Zur Veranschaulichung erlaube ich mir aus Buddhas "Rede an die Kalamer", wie sie im Pali Kanon überliefert wurde, zu zitieren:

"(...) Zur Seite sitzend, sprachen nun die Kālāmer aus Kesaputta zum Erhabenen also:
»Es kommen da, o Herr, einige Asketen und Brahmanen nach Kesaputta; die lassen bloß ihren eigenen Glauben leuchten und glänzen, den Glauben anderer aber beschimpfen, schmähen, verachten und verwerfen sie. Wieder andere Asketen und Brahmanen kommen nach Kesaputta, und auch diese lassen bloß ihren eigenen Glauben leuchten und glänzen, und den Glauben anderer beschimpfen, schmähen, verachten und verwerfen sie.

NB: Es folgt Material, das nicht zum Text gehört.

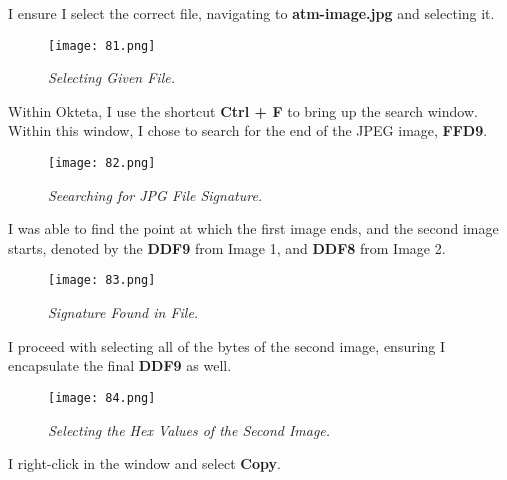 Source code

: I ensure I select the correct file, navigating to \textbf{atm-image.jpg} and selecting it.

\begin{figure}[H]
    \setlength{\abovecaptionskip}{20pt}
    \setlength{\belowcaptionskip}{0pt}
    \centering
    \texttt{[image: 81.png]}
    \captionsetup{justification=centering}
    \caption{\textit{Selecting Given File.}}
    \label{fig:81}
\end{figure}
\vspace{-10pt}

Within Okteta, I use the shortcut \textbf{Ctrl + F} to bring up the search window. Within this window, I chose to search for the end of the JPEG image, \textbf{FFD9}.

\begin{figure}[H]
    \setlength{\abovecaptionskip}{20pt}
    \setlength{\belowcaptionskip}{0pt}
    \centering
    \texttt{[image: 82.png]}
    \captionsetup{justification=centering}
    \caption{\textit{Seearching for JPG File Signature.}}
    \label{fig:82}
\end{figure}
\vspace{-10pt}

I was able to find the point at which the first image ends, and the second image starts, denoted by the \textbf{DDF9} from Image 1, and \textbf{DDF8} from Image 2.

\begin{figure}[H]
    \setlength{\abovecaptionskip}{20pt}
    \setlength{\belowcaptionskip}{0pt}
    \centering
    \texttt{[image: 83.png]}
    \captionsetup{justification=centering}
    \caption{\textit{Signature Found in File.}}
    \label{fig:83}
\end{figure}
\vspace{-10pt}

I proceed with selecting all of the bytes of the second image, ensuring I encapsulate the final \textbf{DDF9} as well.

\begin{figure}[H]
    \setlength{\abovecaptionskip}{20pt}
    \setlength{\belowcaptionskip}{0pt}
    \centering
    \texttt{[image: 84.png]}
    \captionsetup{justification=centering}
    \caption{\textit{Selecting the Hex Values of the Second Image.}}
    \label{fig:84}
\end{figure}
\vspace{-10pt}

I right-click in the window and select \textbf{Copy}.

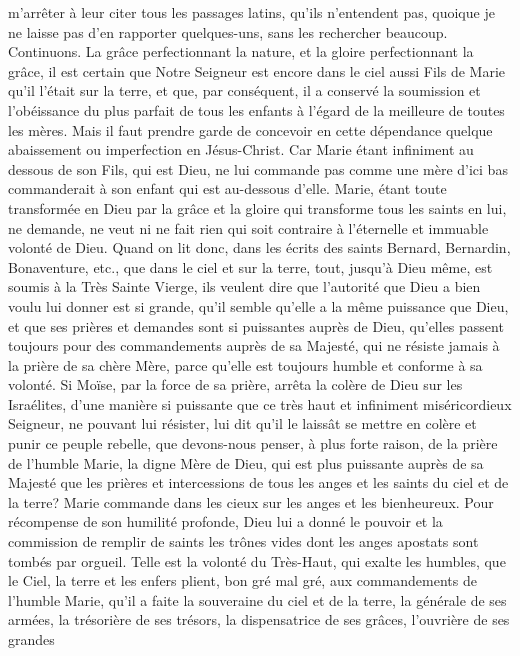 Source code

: m'arrêter à leur citer tous les passages latins, qu'ils n'entendent pas, quoique je ne laisse pas d'en rapporter
quelques-uns, sans les rechercher beaucoup. Continuons.
 La grâce perfectionnant la nature, et la gloire perfectionnant la grâce, il est certain que Notre Seigneur est
encore dans le ciel aussi Fils de Marie qu'il l'était sur la terre, et que, par conséquent, il a conservé la soumission
et l'obéissance du plus parfait de tous les enfants à l'égard de la meilleure de toutes les mères. Mais il faut prendre
garde de concevoir en cette dépendance quelque abaissement ou imperfection en Jésus-Christ. Car Marie étant
infiniment au dessous de son Fils, qui est Dieu, ne lui commande pas comme une mère d'ici bas commanderait à
son enfant qui est au-dessous d'elle. Marie, étant toute transformée en Dieu par la grâce et la gloire qui transforme
tous les saints en lui, ne demande, ne veut ni ne fait rien qui soit contraire à l'éternelle et immuable volonté de
Dieu. Quand on lit donc, dans les écrits des saints Bernard, Bernardin, Bonaventure, etc., que dans le ciel et sur la
terre, tout, jusqu'à Dieu même, est soumis à la Très Sainte Vierge, ils veulent dire que l'autorité que Dieu a bien
voulu lui donner est si grande, qu'il semble qu'elle a la même puissance que Dieu, et que ses prières et demandes
sont si puissantes auprès de Dieu, qu'elles passent toujours pour des commandements auprès de sa Majesté, qui
ne résiste jamais à la prière de sa chère Mère, parce qu'elle est toujours humble et conforme à sa volonté.
Si Moïse, par la force de sa prière, arrêta la colère de Dieu sur les Israélites, d'une manière si puissante que ce
très haut et infiniment miséricordieux Seigneur, ne pouvant lui résister, lui dit qu'il le laissât se mettre en colère et
punir ce peuple rebelle, que devons-nous penser, à plus forte raison, de la prière de l'humble Marie, la digne Mère
de Dieu, qui est plus puissante auprès de sa Majesté que les prières et intercessions de tous les anges et les
saints du ciel et de la terre?
 Marie commande dans les cieux sur les anges et les bienheureux. Pour récompense de son humilité profonde,
Dieu lui a donné le pouvoir et la commission de remplir de saints les trônes vides dont les anges apostats sont
tombés par orgueil. Telle est la volonté du Très-Haut, qui exalte les humbles, que le Ciel, la terre et les enfers
plient, bon gré mal gré, aux commandements de l'humble Marie, qu'il a faite la souveraine du ciel et de la terre, la
générale de ses armées, la trésorière de ses trésors, la dispensatrice de ses grâces, l'ouvrière de ses grandes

Da sind wir denn, o Herr, im Unklaren, sind im Zweifel, wer wohl von diesen Asketen und Brahmanen Wahres, und wer Falsches lehrt.« -
»Recht habt ihr, Kālāmer, daß ihr da im Unklaren seid und Zweifel hegt. In einer Sache, bei der man wirklich im Unklaren sein kann, ist euch Zweifel aufgestiegen.
Geht, Kālāmer, nicht nach Hörensagen, nicht nach Überlieferungen, nicht nach Tagesmeinungen, nicht nach der Autorität heiliger Schriften, nicht nach bloßen Vernunftgründen und logischen Schlüssen, nicht nach erdachten Theorien und bevorzugten Meinungen, nicht nach dem Eindruck persönlicher Vorzüge, nicht nach der Autorität eines Meisters! Wenn ihr aber, Kālāmer, selber erkennt: 'Diese Dinge sind unheilsam, sind verwerflich, werden von Verständigen getadelt, und, wenn ausgeführt und unternommen, führen sie zu Unheil und Leiden', dann o Kālāmer, möget ihr sie aufgeben. (...)"

Die Aufforderung, die eigene Urteilskraft einzusetzen und diese sogar über die Autorität heiliger Schriften oder eines Meisters zu stellen (!) beschränkt sich im weiteren Verlauf der Rede nicht auf die Frage des Ablehnens fremder Lehren, sie beziehts ich ebenso darauf, Heilsames von anderen anzunehmen:

"Geht, Kālāmer, nicht nach Hörensagen, nicht nach Überlieferungen, nicht nach Tagesmeinungen, nicht nach der Autorität heiliger Schriften, nicht nach bloßen Vernunftgründen und logischen Schlüssen, nicht nach erdachten Theorien und bevorzugten Meinungen, nicht nach dem Eindruck persönlicher Vorzüge, nicht nach der Autorität eines Meisters! Wenn ihr aber, Kālāmer, selber erkennt: 'Diese Dinge sind heilsam, sind untadelig, werden von den Verständigen gepriesen, und, wenn ausgeführt und unternommen, führen sie zu Segen und Wohl', dann, o Kālāmer, möget ihr sie euch zu eigen machen."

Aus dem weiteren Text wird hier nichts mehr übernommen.